EXERCISE REQUIREMENTS:
All of the entries below, duplicated exactly, make up the answer.

SUPPLIED RECORDS:
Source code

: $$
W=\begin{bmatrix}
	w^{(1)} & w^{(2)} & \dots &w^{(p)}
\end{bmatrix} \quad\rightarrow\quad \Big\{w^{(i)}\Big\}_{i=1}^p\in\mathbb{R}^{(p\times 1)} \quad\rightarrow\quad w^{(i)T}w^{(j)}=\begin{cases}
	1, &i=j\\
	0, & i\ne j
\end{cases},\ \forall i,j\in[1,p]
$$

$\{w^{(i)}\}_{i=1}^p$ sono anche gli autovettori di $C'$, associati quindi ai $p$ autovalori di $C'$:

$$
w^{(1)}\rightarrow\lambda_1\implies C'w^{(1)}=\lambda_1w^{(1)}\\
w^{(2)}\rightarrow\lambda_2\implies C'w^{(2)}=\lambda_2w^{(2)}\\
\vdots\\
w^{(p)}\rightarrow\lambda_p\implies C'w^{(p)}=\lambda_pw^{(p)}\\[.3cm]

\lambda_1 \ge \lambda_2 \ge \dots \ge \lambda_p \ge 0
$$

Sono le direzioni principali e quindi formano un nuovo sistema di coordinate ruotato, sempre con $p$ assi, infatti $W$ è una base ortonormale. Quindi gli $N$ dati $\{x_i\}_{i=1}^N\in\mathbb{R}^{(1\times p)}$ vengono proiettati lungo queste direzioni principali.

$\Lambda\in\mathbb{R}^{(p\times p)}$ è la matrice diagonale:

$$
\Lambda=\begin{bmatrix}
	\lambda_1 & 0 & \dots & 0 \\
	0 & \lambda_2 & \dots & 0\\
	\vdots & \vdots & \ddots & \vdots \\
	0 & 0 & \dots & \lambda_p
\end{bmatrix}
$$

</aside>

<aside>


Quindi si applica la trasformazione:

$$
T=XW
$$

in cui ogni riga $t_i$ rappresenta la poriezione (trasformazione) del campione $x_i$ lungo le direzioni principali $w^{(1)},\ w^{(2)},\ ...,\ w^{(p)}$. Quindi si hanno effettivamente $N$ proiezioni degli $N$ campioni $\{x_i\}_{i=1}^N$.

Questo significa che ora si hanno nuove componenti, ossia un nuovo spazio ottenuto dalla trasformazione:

TASK ANSWER:
Source code

: $$
W=\begin{bmatrix}
	w^{(1)} & w^{(2)} & \dots &w^{(p)}
\end{bmatrix} \quad\rightarrow\quad \Big\{w^{(i)}\Big\}_{i=1}^p\in\mathbb{R}^{(p\times 1)} \quad\rightarrow\quad w^{(i)T}w^{(j)}=\begin{cases}
	1, &i=j\\
	0, & i\ne j
\end{cases},\ \forall i,j\in[1,p]
$$

$\{w^{(i)}\}_{i=1}^p$ sono anche gli autovettori di $C'$, associati quindi ai $p$ autovalori di $C'$:

$$
w^{(1)}\rightarrow\lambda_1\implies C'w^{(1)}=\lambda_1w^{(1)}\\
w^{(2)}\rightarrow\lambda_2\implies C'w^{(2)}=\lambda_2w^{(2)}\\
\vdots\\
w^{(p)}\rightarrow\lambda_p\implies C'w^{(p)}=\lambda_pw^{(p)}\\[.3cm]

\lambda_1 \ge \lambda_2 \ge \dots \ge \lambda_p \ge 0
$$

Sono le direzioni principali e quindi formano un nuovo sistema di coordinate ruotato, sempre con $p$ assi, infatti $W$ è una base ortonormale. Quindi gli $N$ dati $\{x_i\}_{i=1}^N\in\mathbb{R}^{(1\times p)}$ vengono proiettati lungo queste direzioni principali.

$\Lambda\in\mathbb{R}^{(p\times p)}$ è la matrice diagonale:

$$
\Lambda=\begin{bmatrix}
	\lambda_1 & 0 & \dots & 0 \\
	0 & \lambda_2 & \dots & 0\\
	\vdots & \vdots & \ddots & \vdots \\
	0 & 0 & \dots & \lambda_p
\end{bmatrix}
$$

</aside>

<aside>


Quindi si applica la trasformazione:

$$
T=XW
$$

in cui ogni riga $t_i$ rappresenta la poriezione (trasformazione) del campione $x_i$ lungo le direzioni principali $w^{(1)},\ w^{(2)},\ ...,\ w^{(p)}$. Quindi si hanno effettivamente $N$ proiezioni degli $N$ campioni $\{x_i\}_{i=1}^N$.

Questo significa che ora si hanno nuove componenti, ossia un nuovo spazio ottenuto dalla trasformazione:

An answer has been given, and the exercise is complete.